Dipriodonta

Scientific classification
- Domain: Eukaryota
- Kingdom: Animalia
- Phylum: Arthropoda
- Class: Insecta
- Order: Lepidoptera
- Family: Drepanidae
- Subfamily: Drepaninae
- Genus: Dipriodonta Warren, 1897
- Species: D. sericea
- Binomial name: Dipriodonta sericea Warren, 1897
- Synonyms: Macrocilix sericea;

= Dipriodonta =

- Authority: Warren, 1897
- Synonyms: Macrocilix sericea
- Parent authority: Warren, 1897

Monotypic moth genus in family Drepanidae

Dipriodonta is a monotypic genus of moths belonging to the subfamily Drepaninae and contains Dipriodonta sericea as only species, which is found in India (Khasia Hills).

The wingspan is 21 mm. The forewings are silky white with two faint brown lines near the base, strongly curved in the cell. There is a waved brown line from the costa before the middle to the inner margin before the middle, distinct below the median. There is a similar outer line from two-thirds of the costa to three-fourths of the inner margin.
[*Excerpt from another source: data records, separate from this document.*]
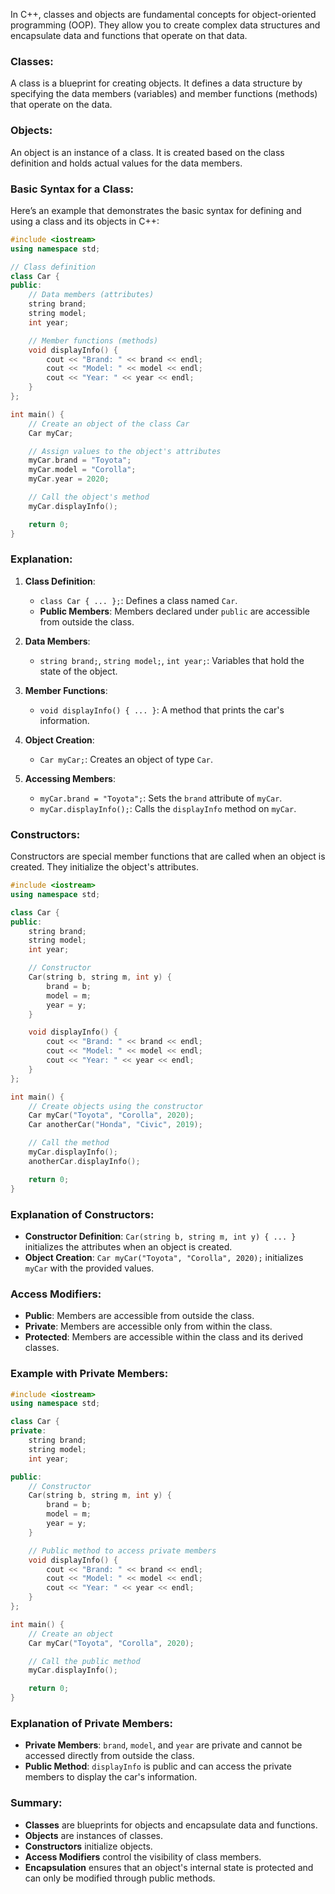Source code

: In C++, classes and objects are fundamental concepts for object-oriented programming (OOP). They allow you to create complex data structures and encapsulate data and functions that operate on that data.

### Classes:
A class is a blueprint for creating objects. It defines a data structure by specifying the data members (variables) and member functions (methods) that operate on the data.

### Objects:
An object is an instance of a class. It is created based on the class definition and holds actual values for the data members.

### Basic Syntax for a Class:

Here’s an example that demonstrates the basic syntax for defining and using a class and its objects in C++:

```cpp
#include <iostream>
using namespace std;

// Class definition
class Car {
public:
    // Data members (attributes)
    string brand;
    string model;
    int year;

    // Member functions (methods)
    void displayInfo() {
        cout << "Brand: " << brand << endl;
        cout << "Model: " << model << endl;
        cout << "Year: " << year << endl;
    }
};

int main() {
    // Create an object of the class Car
    Car myCar;

    // Assign values to the object's attributes
    myCar.brand = "Toyota";
    myCar.model = "Corolla";
    myCar.year = 2020;

    // Call the object's method
    myCar.displayInfo();

    return 0;
}
```

### Explanation:
1. **Class Definition**:
    - `class Car { ... };`: Defines a class named `Car`.
    - **Public Members**: Members declared under `public` are accessible from outside the class.

2. **Data Members**:
    - `string brand;`, `string model;`, `int year;`: Variables that hold the state of the object.

3. **Member Functions**:
    - `void displayInfo() { ... }`: A method that prints the car's information.

4. **Object Creation**:
    - `Car myCar;`: Creates an object of type `Car`.

5. **Accessing Members**:
    - `myCar.brand = "Toyota";`: Sets the `brand` attribute of `myCar`.
    - `myCar.displayInfo();`: Calls the `displayInfo` method on `myCar`.

### Constructors:
Constructors are special member functions that are called when an object is created. They initialize the object's attributes.

```cpp
#include <iostream>
using namespace std;

class Car {
public:
    string brand;
    string model;
    int year;

    // Constructor
    Car(string b, string m, int y) {
        brand = b;
        model = m;
        year = y;
    }

    void displayInfo() {
        cout << "Brand: " << brand << endl;
        cout << "Model: " << model << endl;
        cout << "Year: " << year << endl;
    }
};

int main() {
    // Create objects using the constructor
    Car myCar("Toyota", "Corolla", 2020);
    Car anotherCar("Honda", "Civic", 2019);

    // Call the method
    myCar.displayInfo();
    anotherCar.displayInfo();

    return 0;
}
```

### Explanation of Constructors:
- **Constructor Definition**: `Car(string b, string m, int y) { ... }` initializes the attributes when an object is created.
- **Object Creation**: `Car myCar("Toyota", "Corolla", 2020);` initializes `myCar` with the provided values.

### Access Modifiers:
- **Public**: Members are accessible from outside the class.
- **Private**: Members are accessible only from within the class.
- **Protected**: Members are accessible within the class and its derived classes.

### Example with Private Members:

```cpp
#include <iostream>
using namespace std;

class Car {
private:
    string brand;
    string model;
    int year;

public:
    // Constructor
    Car(string b, string m, int y) {
        brand = b;
        model = m;
        year = y;
    }

    // Public method to access private members
    void displayInfo() {
        cout << "Brand: " << brand << endl;
        cout << "Model: " << model << endl;
        cout << "Year: " << year << endl;
    }
};

int main() {
    // Create an object
    Car myCar("Toyota", "Corolla", 2020);

    // Call the public method
    myCar.displayInfo();

    return 0;
}
```

### Explanation of Private Members:
- **Private Members**: `brand`, `model`, and `year` are private and cannot be accessed directly from outside the class.
- **Public Method**: `displayInfo` is public and can access the private members to display the car's information.

### Summary:
- **Classes** are blueprints for objects and encapsulate data and functions.
- **Objects** are instances of classes.
- **Constructors** initialize objects.
- **Access Modifiers** control the visibility of class members.
- **Encapsulation** ensures that an object's internal state is protected and can only be modified through public methods.
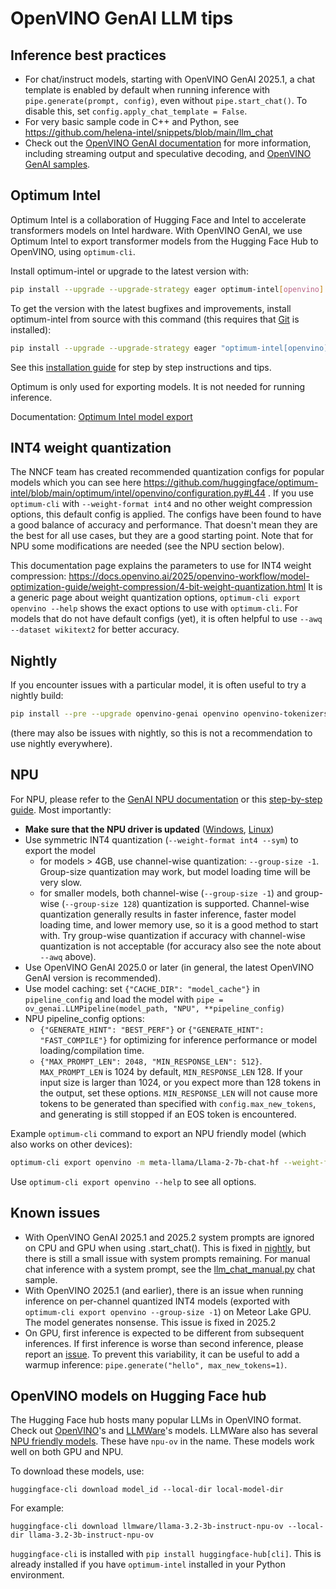 # OpenVINO GenAI LLM tips

## Inference best practices

- For chat/instruct models, starting with OpenVINO GenAI 2025.1, a chat template is enabled by default when running inference with `pipe.generate(prompt, config)`, even without `pipe.start_chat()`. 
To disable this, set `config.apply_chat_template = False`.
- For very basic sample code in C++ and Python, see https://github.com/helena-intel/snippets/blob/main/llm_chat
- Check out the [OpenVINO GenAI documentation](https://docs.openvino.ai/2025/openvino-workflow-generative/inference-with-genai.html) for more information, including streaming output and speculative decoding, and [OpenVINO GenAI samples](https://github.com/openvinotoolkit/openvino.genai/tree/master/samples/python/text_generation).

## Optimum Intel

Optimum Intel is a collaboration of Hugging Face and Intel to accelerate transformers models on Intel hardware. With OpenVINO GenAI, we use Optimum Intel to export transformer models
from the Hugging Face Hub to OpenVINO, using `optimum-cli`.

Install optimum-intel or upgrade to the latest version with:

```sh
pip install --upgrade --upgrade-strategy eager optimum-intel[openvino]
```

To get the version with the latest bugfixes and improvements, install optimum-intel from source with this command (this requires that [Git](https://git-scm.com/downloads) is installed):

```sh
pip install --upgrade --upgrade-strategy eager "optimum-intel[openvino]"@git+https://github.com/huggingface/optimum-intel.git
```

See this [installation
guide](https://github.com/helena-intel/optimum-intel/wiki/OpenVINO-Integration-Installation-Guide) for step by step
instructions and tips.

Optimum is only used for exporting models. It is not needed for running inference.

Documentation: [Optimum Intel model export](https://huggingface.co/docs/optimum/main/intel/openvino/export)

## INT4 weight quantization

The NNCF team has created recommended quantization configs for popular models which you can see here
https://github.com/huggingface/optimum-intel/blob/main/optimum/intel/openvino/configuration.py#L44 . If you use
`optimum-cli` with `--weight-format int4` and no other weight compression options, this default config is applied. The
configs have been found to have a good balance of accuracy and performance. That doesn't mean they are the best for all
use cases, but they are a good starting point. Note that for NPU some modifications are needed (see the NPU section below).

This documentation page explains the parameters to use for INT4 weight compression: https://docs.openvino.ai/2025/openvino-workflow/model-optimization-guide/weight-compression/4-bit-weight-quantization.html
It is a generic page about weight quantization options, `optimum-cli export openvino --help` shows the exact options to use with `optimum-cli`.
For models that do not have default configs (yet), it is often helpful to use `--awq --dataset wikitext2` for better accuracy.

## Nightly

If you encounter issues with a particular model, it is often useful to try a nightly build:

```sh
pip install --pre --upgrade openvino-genai openvino openvino-tokenizers --extra-index-url https://storage.openvinotoolkit.org/simple/wheels/nightly
```

(there may also be issues with nightly, so this is not a recommendation to use nightly everywhere).

## NPU

For NPU, please refer to the [GenAI NPU documentation](https://docs.openvino.ai/2025/openvino-workflow-generative/inference-with-genai/inference-with-genai-on-npu.html) or this [step-by-step guide](https://github.com/helena-intel/readmes/blob/main/openvino_llm_model_export_npu.md). Most importantly:
- **Make sure that the NPU driver is updated** ([Windows](https://www.intel.com/content/www/us/en/download/794734/intel-npu-driver-windows.html), [Linux](https://github.com/intel/linux-npu-driver/releases))
- Use symmetric INT4 quantization (`--weight-format int4 --sym`) to export the model
  - for models > 4GB, use channel-wise quantization: `--group-size -1`. Group-size quantization may work, but model loading time will be very slow.
  - for smaller models, both channel-wise (`--group-size -1`) and group-wise (`--group-size 128`) quantization is supported. Channel-wise quantization generally results in faster inference, faster model loading time, and lower memory use, so it is a good method to start with. Try group-wise quantization if accuracy with channel-wise quantization is not acceptable (for accuracy also see the note about `--awq` above). 
- Use OpenVINO GenAI 2025.0 or later (in general, the latest OpenVINO GenAI version is recommended).
- Use model caching: set `{"CACHE_DIR": "model_cache"}` in `pipeline_config` and load the model with  `pipe = ov_genai.LLMPipeline(model_path, "NPU", **pipeline_config)`
- NPU pipeline_config options:
  - `{"GENERATE_HINT": "BEST_PERF"}` or `{"GENERATE_HINT": "FAST_COMPILE"}` for optimizing for inference performance or model loading/compilation time.
  - `{"MAX_PROMPT_LEN": 2048, "MIN_RESPONSE_LEN": 512}`. `MAX_PROMPT_LEN` is 1024 by default, `MIN_RESPONSE_LEN` 128. If your input size is larger than 1024, or you expect more than 128 tokens in the output, set these options. `MIN_RESPONSE_LEN` will not cause more tokens to be generated than specified with `config.max_new_tokens`, and generating is still stopped if an EOS token is encountered.


Example `optimum-cli` command to export an NPU friendly model (which also works on other devices):

```sh
optimum-cli export openvino -m meta-llama/Llama-2-7b-chat-hf --weight-format int4 --sym --group-size -1 --ratio 1.0 --awq --scale-estimation --dataset wikitext2 Llama-2-7b-chat-hf-ov-int4
```

Use `optimum-cli export openvino --help` to see all options.

## Known issues

- With OpenVINO GenAI 2025.1 and 2025.2 system prompts are ignored on CPU and GPU when using .start_chat(). This is fixed in [nightly](#nightly), but there is still a small issue with system prompts remaining. For manual chat inference with a system prompt, see the [llm_chat_manual.py](https://github.com/helena-intel/snippets/blob/main/llm_chat/python/llm_chat_manual.py) chat sample.
- With OpenVINO 2025.1 (and earlier), there is an issue when running inference on per-channel quantized INT4 models (exported with `optimum-cli export openvino --group-size -1`) on Meteor Lake GPU. The model generates nonsense. This issue is fixed in 2025.2
- On GPU, first inference is expected to be different from subsequent inferences. If first inference is worse than second inference, please report an [issue](https://github.com/openvinotoolkit/openvino/issues). To prevent this variability, it can be useful to add a warmup inference: `pipe.generate("hello", max_new_tokens=1)`.

## OpenVINO models on Hugging Face hub

The Hugging Face hub hosts many popular LLMs in OpenVINO format. Check out [OpenVINO](https://huggingface.co/OpenVINO)'s and [LLMWare](https://huggingface.co/llmware/models?search=ov)'s models. LLMWare also has several [NPU friendly models](https://huggingface.co/llmware/models?search=npu). These have `npu-ov` in the name. These models work well on both GPU and NPU.

To download these models, use:

```
huggingface-cli download model_id --local-dir local-model-dir
```
For example:
```
huggingface-cli download llmware/llama-3.2-3b-instruct-npu-ov --local-dir llama-3.2-3b-instruct-npu-ov
```

`huggingface-cli` is installed with `pip install huggingface-hub[cli]`. This is already installed if you have `optimum-intel` installed in your Python environment.
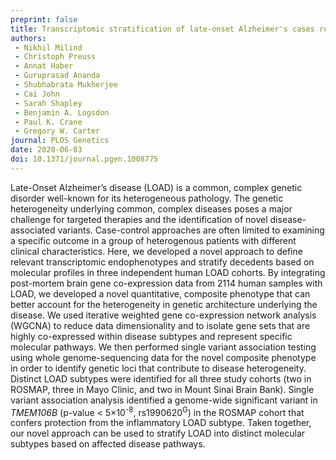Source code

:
 ```yaml
---
preprint: false
title: Transcriptomic stratification of late-onset Alzheimer's cases reveals novel genetic modifiers of disease pathology
authors:
 - Nikhil Milind
 - Christoph Preuss
 - Annat Haber
 - Guruprasad Ananda
 - Shubhabrata Mukherjee
 - Cai John
 - Sarah Shapley
 - Benjamin A. Logsdon
 - Paul K. Crane
 - Gregory W. Carter
journal: PLOS Genetics
date: 2020-06-03
doi: 10.1371/journal.pgen.1008775
---
```


Late-Onset Alzheimer’s disease (LOAD) is a common, complex genetic disorder well-known for its heterogeneous pathology. The genetic heterogeneity underlying common, complex diseases poses a major challenge for targeted therapies and the identification of novel disease-associated variants. Case-control approaches are often limited to examining a specific outcome in a group of heterogenous patients with different clinical characteristics. Here, we developed a novel approach to define relevant transcriptomic endophenotypes and stratify decedents based on molecular profiles in three independent human LOAD cohorts. By integrating post-mortem brain gene co-expression data from 2114 human samples with LOAD, we developed a novel quantitative, composite phenotype that can better account for the heterogeneity in genetic architecture underlying the disease. We used iterative weighted gene co-expression network analysis (WGCNA) to reduce data dimensionality and to isolate gene sets that are highly co-expressed within disease subtypes and represent specific molecular pathways. We then performed single variant association testing using whole genome-sequencing data for the novel composite phenotype in order to identify genetic loci that contribute to disease heterogeneity. Distinct LOAD subtypes were identified for all three study cohorts (two in ROSMAP, three in Mayo Clinic, and two in Mount Sinai Brain Bank). Single variant association analysis identified a genome-wide significant variant in _TMEM106B_ (p-value < 5×10<sup>-8</sup>, rs1990620<sup>G</sup>) in the ROSMAP cohort that confers protection from the inflammatory LOAD subtype. Taken together, our novel approach can be used to stratify LOAD into distinct molecular subtypes based on affected disease pathways.
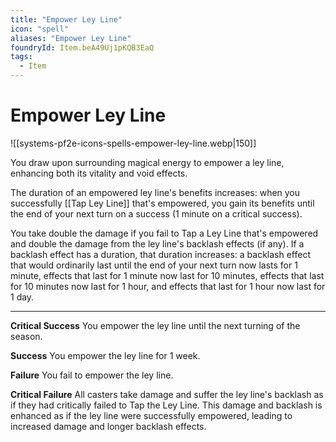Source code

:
 ```yaml
---
title: "Empower Ley Line"
icon: "spell"
aliases: "Empower Ley Line"
foundryId: Item.beA49Uj1pKQB3EaQ
tags:
  - Item
---
```


# Empower Ley Line
![[systems-pf2e-icons-spells-empower-ley-line.webp|150]]

You draw upon surrounding magical energy to empower a ley line, enhancing both its vitality and void effects.

The duration of an empowered ley line's benefits increases: when you successfully [[Tap Ley Line]] that's empowered, you gain its benefits until the end of your next turn on a success (1 minute on a critical success).

You take double the damage if you fail to Tap a Ley Line that's empowered and double the damage from the ley line's backlash effects (if any). If a backlash effect has a duration, that duration increases: a backlash effect that would ordinarily last until the end of your next turn now lasts for 1 minute, effects that last for 1 minute now last for 10 minutes, effects that last for 10 minutes now last for 1 hour, and effects that last for 1 hour now last for 1 day.

* * *

**Critical Success** You empower the ley line until the next turning of the season.

**Success** You empower the ley line for 1 week.

**Failure** You fail to empower the ley line.

**Critical Failure** All casters take damage and suffer the ley line's backlash as if they had critically failed to Tap the Ley Line. This damage and backlash is enhanced as if the ley line were successfully empowered, leading to increased damage and longer backlash effects.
There is a brown shade on the costa beyond it, forming two dark lunules and dots between veins 2 and 4, and a dot on the inner margin. A grey marginal shade rises from two black subapical dots and there are some black specks at the apex, as well as a black spot at the base of the discocellular, and a minute dot on the inner margin close to the base. The hindwings have a faint median line, a double grey postmedian, the outer arm marked with black dots on the veins. There is also a single curved submarginal line and a minute black dot at the lower end of the cell.